Interest in using async methods for pyodk

spwoodcock · March 24, 2024, 2:21am

Context

A while ago @rsavoye made osm-fieldwork, which includes some utils for calling the ODK Central API (OdkCentral.py).

We use this in the Field Mapping Tasking Manager, but now that pyodk exists, it would be nice to combine efforts and contribute there instead.

Issue with sync methods

An issue we have been facing with osm-fieldwork is that making multiple Central API calls can be quite slow if not done concurrently.

Our use case is creating 10's to 100's of forms via the API, uploading attached media, and creating appusers for the forms, which I understand may be atypical usage.

Possible solution with async

I believe that making the calls async would improve performance significantly, as requests can be made 'concurrently' (not really with async in theory, but in practice yes).

As I would be adding this to osm-fieldwork anyway, I was thinking now is a good time to start contributing to pyodk instead.

Request

Would there be any interest in me adding async support to pyodk?
Does anyone in the community or dev team (@Lindsay_Stevens_Au) think this is valuable for the project?

Of course this would mean replacing requests with something like aiohttp or httpx, and would significantly change the usage of pyodk, requiring await to be used on each method call.

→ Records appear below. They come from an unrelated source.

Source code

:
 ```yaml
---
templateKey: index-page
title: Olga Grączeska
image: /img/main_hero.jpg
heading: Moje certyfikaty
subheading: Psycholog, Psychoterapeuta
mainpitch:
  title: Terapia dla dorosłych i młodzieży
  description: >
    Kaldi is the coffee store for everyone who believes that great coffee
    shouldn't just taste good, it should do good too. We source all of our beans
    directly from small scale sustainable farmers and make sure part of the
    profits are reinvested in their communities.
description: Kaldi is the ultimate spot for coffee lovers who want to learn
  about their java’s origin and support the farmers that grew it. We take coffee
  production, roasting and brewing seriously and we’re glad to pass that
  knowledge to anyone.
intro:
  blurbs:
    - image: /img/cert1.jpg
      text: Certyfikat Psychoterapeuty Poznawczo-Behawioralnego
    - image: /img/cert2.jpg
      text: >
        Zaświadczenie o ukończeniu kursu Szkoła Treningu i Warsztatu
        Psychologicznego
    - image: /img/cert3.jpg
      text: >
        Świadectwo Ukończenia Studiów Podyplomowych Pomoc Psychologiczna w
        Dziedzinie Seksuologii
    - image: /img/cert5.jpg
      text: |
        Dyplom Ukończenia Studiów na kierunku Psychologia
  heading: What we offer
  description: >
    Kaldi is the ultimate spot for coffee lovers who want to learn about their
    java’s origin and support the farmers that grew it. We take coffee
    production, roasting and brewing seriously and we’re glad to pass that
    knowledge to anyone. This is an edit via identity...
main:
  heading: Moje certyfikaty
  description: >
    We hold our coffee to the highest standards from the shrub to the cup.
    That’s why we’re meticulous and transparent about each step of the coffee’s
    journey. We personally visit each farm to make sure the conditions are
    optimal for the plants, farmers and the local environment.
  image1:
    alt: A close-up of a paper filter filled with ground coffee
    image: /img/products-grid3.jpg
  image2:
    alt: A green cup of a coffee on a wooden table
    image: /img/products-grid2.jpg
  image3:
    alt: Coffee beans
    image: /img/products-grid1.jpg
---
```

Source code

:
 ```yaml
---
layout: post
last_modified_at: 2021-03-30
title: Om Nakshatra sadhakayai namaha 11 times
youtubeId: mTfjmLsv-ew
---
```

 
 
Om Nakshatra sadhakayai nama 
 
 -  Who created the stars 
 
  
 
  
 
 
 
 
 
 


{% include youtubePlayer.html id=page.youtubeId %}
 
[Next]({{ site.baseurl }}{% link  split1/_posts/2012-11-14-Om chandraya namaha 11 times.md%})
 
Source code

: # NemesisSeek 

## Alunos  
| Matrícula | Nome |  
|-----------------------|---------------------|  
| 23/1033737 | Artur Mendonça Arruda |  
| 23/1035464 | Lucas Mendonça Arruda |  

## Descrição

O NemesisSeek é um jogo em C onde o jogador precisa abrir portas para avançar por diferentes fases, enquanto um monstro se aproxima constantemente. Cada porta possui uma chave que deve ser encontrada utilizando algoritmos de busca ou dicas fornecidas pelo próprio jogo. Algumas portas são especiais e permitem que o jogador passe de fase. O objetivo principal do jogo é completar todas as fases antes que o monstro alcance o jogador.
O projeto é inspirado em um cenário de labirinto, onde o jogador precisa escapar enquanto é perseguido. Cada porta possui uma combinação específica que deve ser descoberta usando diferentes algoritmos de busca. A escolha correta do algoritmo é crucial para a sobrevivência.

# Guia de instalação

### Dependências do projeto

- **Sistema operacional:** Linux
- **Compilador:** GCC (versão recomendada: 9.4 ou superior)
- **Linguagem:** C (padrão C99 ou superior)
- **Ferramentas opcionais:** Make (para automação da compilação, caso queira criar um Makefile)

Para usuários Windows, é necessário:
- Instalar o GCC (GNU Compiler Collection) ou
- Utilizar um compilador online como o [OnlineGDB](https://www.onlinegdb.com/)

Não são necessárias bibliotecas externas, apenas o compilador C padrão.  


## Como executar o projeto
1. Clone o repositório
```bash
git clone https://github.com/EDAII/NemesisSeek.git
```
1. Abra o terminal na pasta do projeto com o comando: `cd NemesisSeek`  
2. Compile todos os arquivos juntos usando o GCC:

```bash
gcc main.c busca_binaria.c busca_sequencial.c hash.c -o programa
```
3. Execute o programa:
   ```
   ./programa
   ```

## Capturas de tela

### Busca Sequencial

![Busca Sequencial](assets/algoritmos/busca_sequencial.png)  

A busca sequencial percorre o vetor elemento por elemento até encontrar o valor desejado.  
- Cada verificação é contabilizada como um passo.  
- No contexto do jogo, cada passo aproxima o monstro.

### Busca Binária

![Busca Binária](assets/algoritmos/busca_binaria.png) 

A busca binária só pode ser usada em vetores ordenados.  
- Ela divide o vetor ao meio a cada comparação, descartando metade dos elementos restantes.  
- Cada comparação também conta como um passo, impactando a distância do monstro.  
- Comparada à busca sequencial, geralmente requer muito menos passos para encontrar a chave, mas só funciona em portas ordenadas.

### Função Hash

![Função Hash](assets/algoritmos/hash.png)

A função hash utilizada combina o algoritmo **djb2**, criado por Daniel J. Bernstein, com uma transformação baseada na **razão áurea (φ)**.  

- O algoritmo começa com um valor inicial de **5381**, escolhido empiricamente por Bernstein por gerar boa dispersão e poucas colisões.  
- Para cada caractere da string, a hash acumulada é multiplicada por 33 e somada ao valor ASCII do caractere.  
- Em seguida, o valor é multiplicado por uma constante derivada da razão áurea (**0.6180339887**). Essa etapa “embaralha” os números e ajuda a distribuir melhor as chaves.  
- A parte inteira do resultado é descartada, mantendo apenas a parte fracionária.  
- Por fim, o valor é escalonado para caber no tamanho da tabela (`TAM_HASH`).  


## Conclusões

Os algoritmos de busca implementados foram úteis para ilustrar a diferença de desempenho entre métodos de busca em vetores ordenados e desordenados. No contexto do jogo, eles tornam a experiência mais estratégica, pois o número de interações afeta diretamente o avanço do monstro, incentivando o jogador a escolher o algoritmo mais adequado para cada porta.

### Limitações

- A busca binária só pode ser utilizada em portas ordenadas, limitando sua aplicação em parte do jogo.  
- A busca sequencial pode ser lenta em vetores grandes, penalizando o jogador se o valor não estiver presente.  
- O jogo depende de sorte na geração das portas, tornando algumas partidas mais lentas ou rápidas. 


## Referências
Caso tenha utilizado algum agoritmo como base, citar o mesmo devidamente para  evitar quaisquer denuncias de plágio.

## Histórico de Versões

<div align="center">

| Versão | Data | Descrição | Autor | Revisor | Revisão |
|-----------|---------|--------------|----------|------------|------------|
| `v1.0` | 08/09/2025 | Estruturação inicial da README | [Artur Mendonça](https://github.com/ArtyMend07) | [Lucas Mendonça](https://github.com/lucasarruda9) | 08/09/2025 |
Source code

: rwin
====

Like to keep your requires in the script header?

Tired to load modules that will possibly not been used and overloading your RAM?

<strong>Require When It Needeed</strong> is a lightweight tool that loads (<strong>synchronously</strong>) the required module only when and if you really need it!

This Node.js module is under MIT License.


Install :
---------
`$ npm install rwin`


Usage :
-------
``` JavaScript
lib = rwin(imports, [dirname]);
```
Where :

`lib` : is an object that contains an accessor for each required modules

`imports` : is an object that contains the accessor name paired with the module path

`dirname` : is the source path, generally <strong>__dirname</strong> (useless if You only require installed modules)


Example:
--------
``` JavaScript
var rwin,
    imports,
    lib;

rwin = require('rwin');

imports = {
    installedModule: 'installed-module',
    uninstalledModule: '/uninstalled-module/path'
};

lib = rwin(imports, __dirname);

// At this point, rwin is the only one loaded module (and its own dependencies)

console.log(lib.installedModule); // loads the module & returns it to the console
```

There may be a way to design this so that sync usage can be preserved, if preferred. Perhaps via a different import but sharing mostly the same logic underneath.

Related Info

We would be likely to add Entity support to osm-fieldwork in the very near future too, so perhaps we could help with https://github.com/getodk/pyodk/issues/62 too.

@Ivangayton @Niraj_Adhikari

Lindsay_Stevens_Au · March 26, 2024, 10:40am

Could you please elaborate on / quantify:

what you mean by "quite slow" (e.g. uploading 100 submissions takes 2 minutes, 10 minutes, 2 hours, ...; attachment sizes 10kb, 10mb, 10gb, ...).
the use case for doing high volume updates in minimal time (why is it time sensitive, why is there so much data to transfer, etc)?

Have you:

tried using a thread pool, where each job has it's own client/session object? A pool sized up to the available threads on the host might deliver the desired throughput boost.
investigated why the requests are taking longer than desired? That is, Central and it's resources (CPU, RAM, network, disk) have to be able to keep up with the requests, so sending more requests may not be faster.

spwoodcock · April 2, 2024, 2:11pm

Thanks for the response!

You asked some very good questions that helped to debug what my specific issue was (the main bottleneck was outside of the ODK Central calls).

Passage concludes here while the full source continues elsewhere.